I need to end by mentioning a book that helped me keep writing when all I thought I should do was quit: Bonnie Friedman’s Writing Past Dark: Envy, Fear, Distraction and Other Dilemmas in the Writer’s Life. As the title indicates, this is a book about how to create faith and hope in the writer’s soul, when every rejection says you should stop. I firmly believe Friedman has saved many a writer’s career with this one, and as my thank-you to her for writing it, I mention it to any and all readers and writers. Get a copy of this for your bookshelf.

So, mama-writers, what books on craft to you return to again and again? What new books have you read, and what did they teach you? We invite you to join our conversation.

Look for Part 2 in early 2012, with our coverage of Your Child’s Writing Life, The Writer’s Workout, Use Your Words: A Writing Guide for Mothers, Women Writing on Family, and The Memoir Project.

4 replies on “Mamas Writing Motherhood: A Conversation on New and Best Books on Craft”

rachel Turielsays:
October 20, 2011 at 10:34 am

I’ve been poring over Bird by Bird and Natalie Goldberg’s books for a writing class I’m currently teaching. Such gems! I will definitely check out these other books, thanks for the suggestions!

Reply
Natasha Devaliasays:
October 20, 2011 at 2:22 pm

Been wondering what book / books about writing to start with. This is exactly what I needed to point me in the write direction. Thanks,

Reply
Avery Fischer Udagawasays:
October 23, 2011 at 8:25 am

I too prize my copies of Bird by Bird and Writing Down the Bones. It is good to learn of other writing books to add to the shelf, particularly guides with a practical bent–as a sleep-deprived mom with column deadlines, I feel like I have signed up for a marathon and am looking to improve my training program. One other must-mention for the “inspiration” stack is Brenda Ueland’s If You Want to Write.

Reply
Mollysays:
October 25, 2011 at 2:45 am

I had one of those moments yesterday where the kids were occupying themselves and I was filled with frustration at the best way to spend the scant 15 minutes this might buy me.
Too short to write, too long to squander, and so I used it to read this article and I’m so glad I did!
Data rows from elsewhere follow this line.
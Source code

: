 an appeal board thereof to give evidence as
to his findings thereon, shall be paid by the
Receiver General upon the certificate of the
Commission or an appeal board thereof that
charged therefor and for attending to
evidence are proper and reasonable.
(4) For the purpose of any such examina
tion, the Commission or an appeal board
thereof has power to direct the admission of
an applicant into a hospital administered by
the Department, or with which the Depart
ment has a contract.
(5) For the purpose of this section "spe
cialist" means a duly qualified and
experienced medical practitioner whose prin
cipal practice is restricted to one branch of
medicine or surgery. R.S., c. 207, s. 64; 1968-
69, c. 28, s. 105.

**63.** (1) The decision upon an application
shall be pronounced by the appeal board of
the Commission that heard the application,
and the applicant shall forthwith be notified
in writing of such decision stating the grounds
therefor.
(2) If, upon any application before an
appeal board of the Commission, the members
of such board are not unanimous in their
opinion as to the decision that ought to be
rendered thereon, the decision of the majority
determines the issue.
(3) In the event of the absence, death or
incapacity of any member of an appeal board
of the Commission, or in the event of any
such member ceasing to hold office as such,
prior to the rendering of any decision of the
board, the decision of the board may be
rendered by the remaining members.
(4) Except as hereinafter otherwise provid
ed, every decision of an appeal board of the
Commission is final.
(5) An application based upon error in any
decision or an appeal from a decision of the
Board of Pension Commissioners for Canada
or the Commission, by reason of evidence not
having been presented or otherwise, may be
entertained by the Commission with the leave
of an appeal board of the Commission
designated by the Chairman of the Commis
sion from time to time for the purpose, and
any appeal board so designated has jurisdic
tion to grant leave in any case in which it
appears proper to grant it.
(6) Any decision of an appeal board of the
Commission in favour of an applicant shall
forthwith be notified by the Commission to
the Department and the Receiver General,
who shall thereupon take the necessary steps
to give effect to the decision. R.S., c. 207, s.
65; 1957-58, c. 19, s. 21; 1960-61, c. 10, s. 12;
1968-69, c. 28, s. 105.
I love the book recommendations and will certainly try and find some of them but I gained so much from both your words too. I need to print this and carry it around with me to reread another few times.
My biggest challenge in writing is time. I have faith in my ability (for now!) but to find the time with two small children to ‘rest in the silence, let the words come over us, tune into that emptiness and find words to fill it up’.
This has however inspired me anew – thank you both!